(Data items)
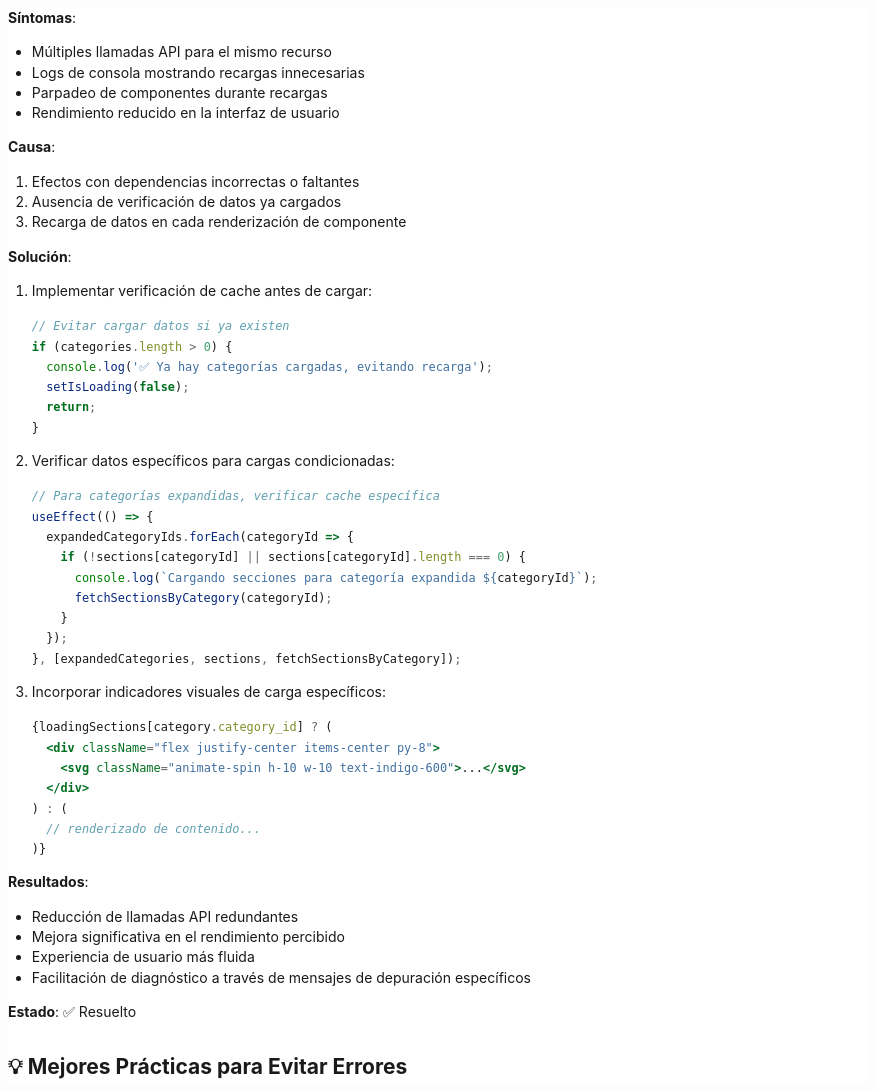 **Síntomas**:
- Múltiples llamadas API para el mismo recurso
- Logs de consola mostrando recargas innecesarias
- Parpadeo de componentes durante recargas
- Rendimiento reducido en la interfaz de usuario

**Causa**:
1. Efectos con dependencias incorrectas o faltantes
2. Ausencia de verificación de datos ya cargados
3. Recarga de datos en cada renderización de componente

**Solución**:
1. Implementar verificación de cache antes de cargar:
   ```typescript
   // Evitar cargar datos si ya existen
   if (categories.length > 0) {
     console.log('✅ Ya hay categorías cargadas, evitando recarga');
     setIsLoading(false);
     return;
   }
   ```

2. Verificar datos específicos para cargas condicionadas:
   ```typescript
   // Para categorías expandidas, verificar cache específica
   useEffect(() => {
     expandedCategoryIds.forEach(categoryId => {
       if (!sections[categoryId] || sections[categoryId].length === 0) {
         console.log(`Cargando secciones para categoría expandida ${categoryId}`);
         fetchSectionsByCategory(categoryId);
       }
     });
   }, [expandedCategories, sections, fetchSectionsByCategory]);
   ```

3. Incorporar indicadores visuales de carga específicos:
   ```jsx
   {loadingSections[category.category_id] ? (
     <div className="flex justify-center items-center py-8">
       <svg className="animate-spin h-10 w-10 text-indigo-600">...</svg>
     </div>
   ) : (
     // renderizado de contenido...
   )}
   ```

**Resultados**:
- Reducción de llamadas API redundantes
- Mejora significativa en el rendimiento percibido
- Experiencia de usuario más fluida
- Facilitación de diagnóstico a través de mensajes de depuración específicos

**Estado**: ✅ Resuelto

## 💡 Mejores Prácticas para Evitar Errores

Work order: With the line containing "- Experiencia de usuario más fluida" as the first and the last line of the data as the final one, copy every line between them exactly, those two included.

Written solution:
- Experiencia de usuario más fluida
- Facilitación de diagnóstico a través de mensajes de depuración específicos

**Estado**: ✅ Resuelto

## 💡 Mejores Prácticas para Evitar Errores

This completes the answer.